Existem vários aspectos novos neste estudo que o tornam interessante: uso de um sinbiótico, rotação do sinbiótico com o antibiótico e uma longa duração do seguimento. Empiricamente, num esforço para minimizar a exposição aos antibióticos e contrariar o impacto dos antibióticos de largo espectro sobre o microbioma comensal, os clínicos têm seguido um curso de antibióticos com um probiótico; este estudo fornece agora uma base sólida para esta abordagem. Também é aparente que a inclusão do sinbiótico aumentou o impacto clínico do antibiótico e pode ter aumentado a probabilidade de erradicação do SIBO. Além disso, e em contraste com muitos estudos anteriores, aquele de Khalighi e colegas8 envolveu grupos de estudo bem combinados e foi prospectivo e randomizado. A dupla ocultação dos grupos pôde ser questionada, entretanto, já que apenas um dos dois grupos recebeu qualquer forma de tratamento na segunda metade de cada mês. Outras limitações incluem uma população de estudo relativamente pequena de apenas 30 pacientes, a aparente heterogeneidade dos sujeitos incluídos, o que representa um certo desafio na aplicação deste estudo a outras populações e uma dependência do teste de hidrogênio no hálito de lactulose para o diagnóstico da SIBO. Dada a alta taxa de falso-positivo associada a este teste2, é possível que alguns dos pacientes realmente não tivessem SIBO no início do estudo.

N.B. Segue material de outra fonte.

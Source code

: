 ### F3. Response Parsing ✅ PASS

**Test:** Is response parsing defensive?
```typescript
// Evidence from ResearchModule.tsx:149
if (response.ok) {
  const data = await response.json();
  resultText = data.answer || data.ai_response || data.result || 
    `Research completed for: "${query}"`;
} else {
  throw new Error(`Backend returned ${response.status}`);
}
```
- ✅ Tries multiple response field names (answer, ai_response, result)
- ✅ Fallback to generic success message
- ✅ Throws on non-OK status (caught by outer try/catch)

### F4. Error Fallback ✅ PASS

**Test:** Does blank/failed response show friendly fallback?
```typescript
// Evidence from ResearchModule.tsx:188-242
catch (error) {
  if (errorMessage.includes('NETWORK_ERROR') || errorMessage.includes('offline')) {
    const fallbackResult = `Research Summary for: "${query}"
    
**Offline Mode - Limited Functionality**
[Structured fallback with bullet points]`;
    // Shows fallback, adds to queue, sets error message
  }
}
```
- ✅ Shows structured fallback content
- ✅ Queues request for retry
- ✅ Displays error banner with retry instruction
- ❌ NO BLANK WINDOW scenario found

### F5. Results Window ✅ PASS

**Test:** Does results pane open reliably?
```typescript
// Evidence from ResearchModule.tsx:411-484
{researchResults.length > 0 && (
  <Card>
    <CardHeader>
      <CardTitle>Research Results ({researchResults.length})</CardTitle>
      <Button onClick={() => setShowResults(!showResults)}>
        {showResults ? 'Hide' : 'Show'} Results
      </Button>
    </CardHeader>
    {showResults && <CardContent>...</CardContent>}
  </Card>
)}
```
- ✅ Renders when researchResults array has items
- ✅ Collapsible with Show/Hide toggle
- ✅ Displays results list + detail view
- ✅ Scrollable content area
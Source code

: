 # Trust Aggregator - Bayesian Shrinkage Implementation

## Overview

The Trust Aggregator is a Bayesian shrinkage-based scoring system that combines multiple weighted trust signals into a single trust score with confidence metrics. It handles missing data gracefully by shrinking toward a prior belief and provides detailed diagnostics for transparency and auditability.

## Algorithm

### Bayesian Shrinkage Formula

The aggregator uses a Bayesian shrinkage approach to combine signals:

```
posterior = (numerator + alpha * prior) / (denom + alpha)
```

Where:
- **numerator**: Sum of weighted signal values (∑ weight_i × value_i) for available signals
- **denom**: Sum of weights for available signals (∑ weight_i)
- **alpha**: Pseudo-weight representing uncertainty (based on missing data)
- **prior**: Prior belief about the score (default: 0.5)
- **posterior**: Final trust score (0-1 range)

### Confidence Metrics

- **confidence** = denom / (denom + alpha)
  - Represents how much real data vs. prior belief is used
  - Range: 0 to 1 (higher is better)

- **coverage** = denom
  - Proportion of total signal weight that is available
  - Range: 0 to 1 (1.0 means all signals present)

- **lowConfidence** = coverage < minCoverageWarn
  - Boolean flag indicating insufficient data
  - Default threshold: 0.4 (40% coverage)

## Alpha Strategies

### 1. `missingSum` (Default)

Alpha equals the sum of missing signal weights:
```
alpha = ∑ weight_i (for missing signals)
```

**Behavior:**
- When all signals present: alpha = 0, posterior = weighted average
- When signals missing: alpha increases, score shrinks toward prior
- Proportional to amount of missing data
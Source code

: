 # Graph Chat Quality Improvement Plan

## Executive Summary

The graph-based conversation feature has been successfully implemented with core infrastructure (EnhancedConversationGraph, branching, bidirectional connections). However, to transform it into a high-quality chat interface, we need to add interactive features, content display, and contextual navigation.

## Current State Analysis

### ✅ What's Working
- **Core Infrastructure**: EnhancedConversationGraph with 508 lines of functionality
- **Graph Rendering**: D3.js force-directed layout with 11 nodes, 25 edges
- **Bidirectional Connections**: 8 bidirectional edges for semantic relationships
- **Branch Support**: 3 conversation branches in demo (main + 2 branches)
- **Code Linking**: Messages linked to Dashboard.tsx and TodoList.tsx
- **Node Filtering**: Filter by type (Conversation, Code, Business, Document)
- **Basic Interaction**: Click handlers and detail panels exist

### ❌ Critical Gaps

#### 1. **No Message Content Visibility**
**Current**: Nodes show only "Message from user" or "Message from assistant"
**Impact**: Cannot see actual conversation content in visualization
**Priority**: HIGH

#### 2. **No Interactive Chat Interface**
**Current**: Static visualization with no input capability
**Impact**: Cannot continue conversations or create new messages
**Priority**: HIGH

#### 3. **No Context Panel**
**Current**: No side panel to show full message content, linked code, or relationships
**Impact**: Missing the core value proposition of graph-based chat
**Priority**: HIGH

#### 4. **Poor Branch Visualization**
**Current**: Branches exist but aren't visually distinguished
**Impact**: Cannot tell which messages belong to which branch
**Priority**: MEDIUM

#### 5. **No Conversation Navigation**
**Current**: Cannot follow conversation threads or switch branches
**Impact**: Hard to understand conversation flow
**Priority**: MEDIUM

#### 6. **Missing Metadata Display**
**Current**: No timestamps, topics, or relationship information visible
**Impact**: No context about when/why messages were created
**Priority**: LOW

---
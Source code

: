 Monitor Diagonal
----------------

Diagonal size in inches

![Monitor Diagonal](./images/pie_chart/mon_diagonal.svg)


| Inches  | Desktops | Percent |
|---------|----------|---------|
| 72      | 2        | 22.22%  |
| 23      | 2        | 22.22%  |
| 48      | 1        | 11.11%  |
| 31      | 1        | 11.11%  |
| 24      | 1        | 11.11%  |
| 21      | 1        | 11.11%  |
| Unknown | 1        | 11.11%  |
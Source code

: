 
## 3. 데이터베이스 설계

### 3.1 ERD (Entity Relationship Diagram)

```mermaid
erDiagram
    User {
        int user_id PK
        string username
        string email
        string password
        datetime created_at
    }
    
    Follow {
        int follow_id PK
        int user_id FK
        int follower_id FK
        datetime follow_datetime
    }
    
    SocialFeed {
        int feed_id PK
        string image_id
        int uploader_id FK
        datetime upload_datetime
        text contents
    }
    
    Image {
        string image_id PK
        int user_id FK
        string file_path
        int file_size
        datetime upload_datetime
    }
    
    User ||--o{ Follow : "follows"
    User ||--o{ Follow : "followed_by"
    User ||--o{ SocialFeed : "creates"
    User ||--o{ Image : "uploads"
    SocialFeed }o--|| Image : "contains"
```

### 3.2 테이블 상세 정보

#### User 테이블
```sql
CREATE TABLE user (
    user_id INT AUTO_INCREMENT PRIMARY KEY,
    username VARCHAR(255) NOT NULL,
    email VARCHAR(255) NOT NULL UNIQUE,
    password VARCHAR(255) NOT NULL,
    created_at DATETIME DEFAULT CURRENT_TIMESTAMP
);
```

A falta de informações detalhadas sobre os antibióticos utilizados nas “três semanas de terapia agressiva com antibióticos de amplo espectro” também é problemática, pois é teoricamente possível que os resultados finais das diversas terapias de manutenção tenham refletido a eficácia do curso inicial de três semanas de antibióticos e não os seis meses subseqüentes de minociclina sozinha ou em combinação com o sinbiótico; um teste respiratório ao final do período inicial de três semanas teria ajudado a resolver este problema, assim como as informações sobre os regimes antibióticos exatos utilizados.

Dados os vários efeitos adversos potenciais associados ao uso de antibióticos e cursos prolongados de antibióticos, em particular, a definição de um papel terapêutico (seja na terapia inicial, na manutenção da erradicação/supressão da SIBO, ou na prevenção de efeitos indesejáveis dos antibióticos) para probióticos e prebióticos na SIBO representaria um grande passo em frente.